Oil and Gas Industry in the Age of Big Data

by November 4, 2017

We are constantly flooded with data today. In 1992, 100 gigabytes of data was generated per day and the number is going to reach around 50 terabytes per second by 2018. However, it’s only 0.5 % of the data which is generated is actually used and analyzed. We are sitting on a goldmine of data where 90 percent of all the data produced is unstructured. So, how are we going to tap into this opportunity?

Earlier it was thought that finding value in big data was like finding a needle in ten thousand haystacks. But the real issue is not just looking for a needle in multiple haystacks, but that we are collecting and comparing every possible attribute of the data. Then comes the toughest part of analyzing, visualizing and finding value in it.

Big Data Analytics is a new ball game for a lot many industries but not for the oil and gas industry. This industry has, for the longest period of time, dealt with large volumes of data on which they are heavily reliant to make their business decisions.  For instance, let’s take up an issue that drives 3.5 percent of the world’s GDP – ‘Corrosion’. It has a huge economic impact on all types of infrastructure. Corrosion also poses a threat to human safety, disrupts industrial operations and can cause major environmental damages. Fundamentally, corrosion is the deterioration or destruction of metals and alloys in the presence of an environment by chemical or electrochemical means. It is a major cost section with over US$2.2 trillion being spent on it globally every year.

Pipelines are the safest and the most efficient way to transport energy. Crude oil, natural gas, petroleum products are transported through thousands of kilometers of pipelines across the world. Most of the times, pipeline failures are prevented by evaluating, inspecting and maintaining the assets through integrity management. One such component of this management is in-line inspections. Thickness gauges and other tools commonly knowns as ‘smart pigs’ are used to conduct these inspections. These devices are inserted into the pipelines such that the fluid flow within is not disturbed. Corrosion or cracks that could lead to explosions, leakages or ruptures can be assessed using these devices. The devices and sensors generate vast volumes of data in varying formats and with varying degrees of accuracy. With analytics used on the data, a trail or pattern can be formed thereby easing out maintenance regimes and risk management.

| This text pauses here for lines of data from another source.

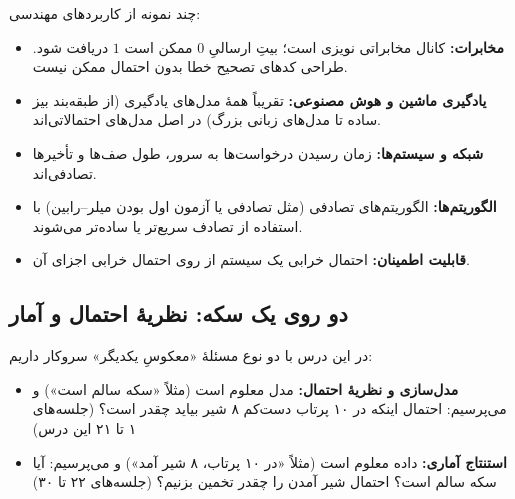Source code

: چند نمونه از کاربردهای مهندسی:
\begin{itemize}
  \item \textbf{مخابرات:} کانال مخابراتی نویزی است؛ بیتِ ارسالیِ $0$ ممکن است $1$ دریافت شود. طراحی کدهای تصحیح خطا بدون احتمال ممکن نیست.
  \item \textbf{یادگیری ماشین و هوش مصنوعی:} تقریباً همهٔ مدل‌های یادگیری (از طبقه‌بند بیز ساده تا مدل‌های زبانی بزرگ) در اصل مدل‌های احتمالاتی‌اند.
  \item \textbf{شبکه و سیستم‌ها:} زمان رسیدن درخواست‌ها به سرور، طول صف‌ها و تأخیرها تصادفی‌اند.
  \item \textbf{الگوریتم‌ها:} الگوریتم‌های تصادفی (مثل  تصادفی یا آزمون اول بودن میلر--رابین) با استفاده از تصادف سریع‌تر یا ساده‌تر می‌شوند.
  \item \textbf{قابلیت اطمینان:} احتمال خرابی یک سیستم از روی احتمال خرابی اجزای آن.
\end{itemize}

\subsection{دو روی یک سکه: نظریهٔ احتمال و آمار}

در این درس با دو نوع مسئلهٔ «معکوسِ یکدیگر» سروکار داریم:

\begin{center}
\end{center}

\begin{itemize}
  \item \textbf{مدل‌سازی و نظریهٔ احتمال:} مدل معلوم است (مثلاً «سکه سالم است») و می‌پرسیم: احتمال اینکه در ۱۰ پرتاب دست‌کم ۸ شیر بیاید چقدر است؟ \quad (جلسه‌های ۱ تا ۲۱ این درس)
  \item \textbf{استنتاج آماری:} داده معلوم است (مثلاً «در ۱۰ پرتاب، ۸ شیر آمد») و می‌پرسیم: آیا سکه سالم است؟ احتمال شیر آمدن را چقدر تخمین بزنیم؟ \quad (جلسه‌های ۲۲ تا ۳۰)
\end{itemize}

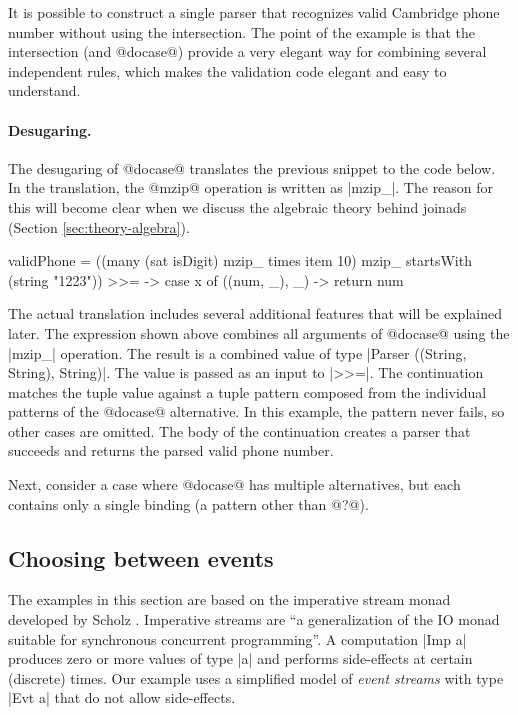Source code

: \documentclass[preprint]{sigplanconf}
\begin{document}
It is possible to construct a single parser that recognizes valid Cambridge phone number without using
the intersection. The point of the example is that the intersection (and @docase@) provide a
very elegant way for combining several independent rules, which makes the validation code
elegant and easy to understand.

\paragraph{Desugaring.}
The desugaring of @docase@ translates the previous snippet to the code below. In the 
translation, the @mzip@ operation is written as |mzip_|. The reason for this will become clear
when we discuss the algebraic theory behind joinads (Section \ref{sec:theory-algebra}).

\begin{code}
validPhone = 
    ((many (sat isDigit) mzip_ times item 10) 
        mzip_ startsWith (string "1223")) >>= \x ->
            case x of ((num, _), _) -> return num
\end{code}
The actual translation includes several additional features that will be explained later.
The expression shown above combines all arguments of @docase@ using the |mzip_| operation. The 
result is a combined value of type |Parser ((String, String), String)|. The value is passed
as an input to |>>=|. The continuation matches the tuple value against a tuple pattern composed 
from the individual patterns of the @docase@ alternative. In this example, the pattern never fails, 
so other cases are omitted. The body of the continuation creates a parser that succeeds and 
returns the parsed valid phone number.

Next, consider a case where @docase@ has multiple alternatives, but each contains only a single
binding (a pattern other than @?@).


\subsection{Choosing between events}
\label{sec:intro-choosing-events}

The examples in this section are based on the imperative stream monad developed by Scholz
\cite{imperative-streams}. Imperative streams are ``a generalization of the IO monad suitable for
synchronous concurrent programming''. A computation |Imp a| produces zero or more
values of type |a| and performs side-effects at certain (discrete) times. Our example uses 
a simplified model of \textit{event streams} with type |Evt a| that do not allow side-effects.
\end{document}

Previously there was a certain level of conservatism in the oil and gas industry with respect to data management. Role of experts has always been of a paramount importance and their interpretation of what is happening in the field has been relied upon. Given that the age of easy oil is almost coming to an end, there has been a great emphasis on production automation.

The oil and gas industry has been around for a long period of time and a large amount of data has been collected as result. One of the key considerations in this industry is that an organization loses skills, experiences, and people out on a timely basis. So it has to be able to institutionalize the knowledge that has been there in the historical data. Say, how particular reservoirs react in given conditions with the geochemical composition in the area. These learnings can be a part of a statistical model and will help next time when someone has to function in the area with a certain chemical footprint. The experienced hand will not be in the field anymore. Hence, we can safely say that today’s production data is tomorrow’s legacy data.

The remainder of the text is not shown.